The Peoria Park District and Elite Youth Outreach now have additional funds for violence prevention initiatives.

Illinois state Representative Jehan Gordon-Booth announced at Trewyn Pavilion a state grant totaling $1.35 million for the park district.

“It is really important that the message gets out that there are tons of quality programs [and] quality activities,” Rep. Gordon-Booth said. “Some of the most beautiful facilities that you’ll see in this city belong to the park district. The park district has opened their doors with open arms and we want the citizens of Peoria to walk through them.”

Park district Executive Director Emily Cahill says the Illinois Criminal Justice Information Authority raised the initial $700,000 investment after a productive first year.

“In our first year of programming, we were able to serve 125 students in our after-school programing at Proctor,” Cahill said. “Another 147 students with our Elite programming here at Trewyn Pavilion....23 adults participated in our Elite Re-Entry classes [and] 225 youth were served through subsidized sports programming.”

Cahill says last year over 2,000 youth and families participated in programs against violence. Within that number contains 52 students a part of the ELITE outreach program.

ELITE founder Carl Cannon, says the year-old Elite Game Changers program, where vetted elite graduates are paired with at-risk youth, allows for the streets to heal the streets.

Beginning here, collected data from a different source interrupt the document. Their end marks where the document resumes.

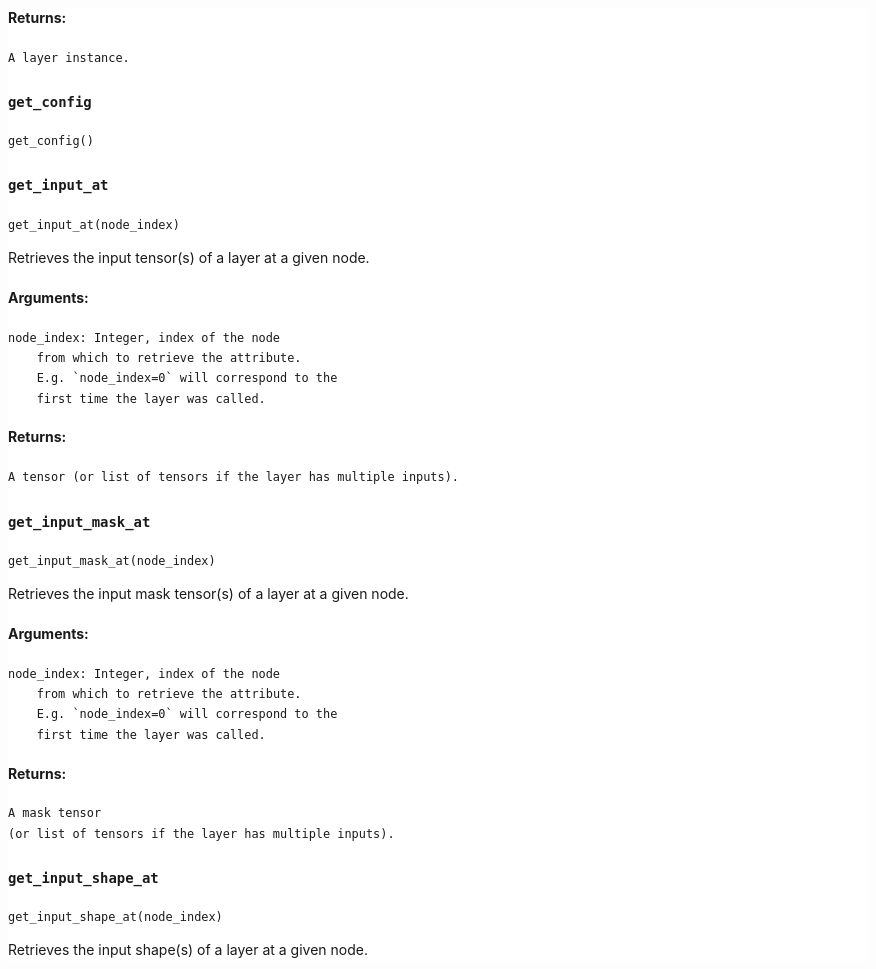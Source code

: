 
#### Returns:

    A layer instance.

<h3 id="get_config"><code>get_config</code></h3>

``` python
get_config()
```



<h3 id="get_input_at"><code>get_input_at</code></h3>

``` python
get_input_at(node_index)
```

Retrieves the input tensor(s) of a layer at a given node.

#### Arguments:

    node_index: Integer, index of the node
        from which to retrieve the attribute.
        E.g. `node_index=0` will correspond to the
        first time the layer was called.


#### Returns:

    A tensor (or list of tensors if the layer has multiple inputs).

<h3 id="get_input_mask_at"><code>get_input_mask_at</code></h3>

``` python
get_input_mask_at(node_index)
```

Retrieves the input mask tensor(s) of a layer at a given node.

#### Arguments:

    node_index: Integer, index of the node
        from which to retrieve the attribute.
        E.g. `node_index=0` will correspond to the
        first time the layer was called.


#### Returns:

    A mask tensor
    (or list of tensors if the layer has multiple inputs).

<h3 id="get_input_shape_at"><code>get_input_shape_at</code></h3>

``` python
get_input_shape_at(node_index)
```

Retrieves the input shape(s) of a layer at a given node.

“At the beginning of the summer, somebody said they were the youth most likely to fail because they were in danger of being retained,” Cannon said. Cannon invited around 20 students behind the podium to showcase the program and one area youth spoke about their efforts allowing them to fly like an eagle in their future.

Unfortunately, the homicide total in 2021 has been soaring too. Representative Gordon-Booth spoke about recent violence as the city marked its 20th homicide this past weekend.

“For so many families across this community this summer has been a really tortuous summer for some of these families,” Rep. Gordon-Booth said. “I will tell you oftentimes on the news we hear about the homicide rate potentially being an all-time high. But I will tell you for the families whether it is double digits or single digits the trauma and the pain [are] the same.”

During the Q&A portion of the press conference, Rep. Gordon-Booth mentioned the cost of violence including investigations and court cases - though she said sometimes cases never reach the courthouse. In the end, the cost of homicides to Rep. Gordon-Booth is $1.3 million, the same amount as the grant.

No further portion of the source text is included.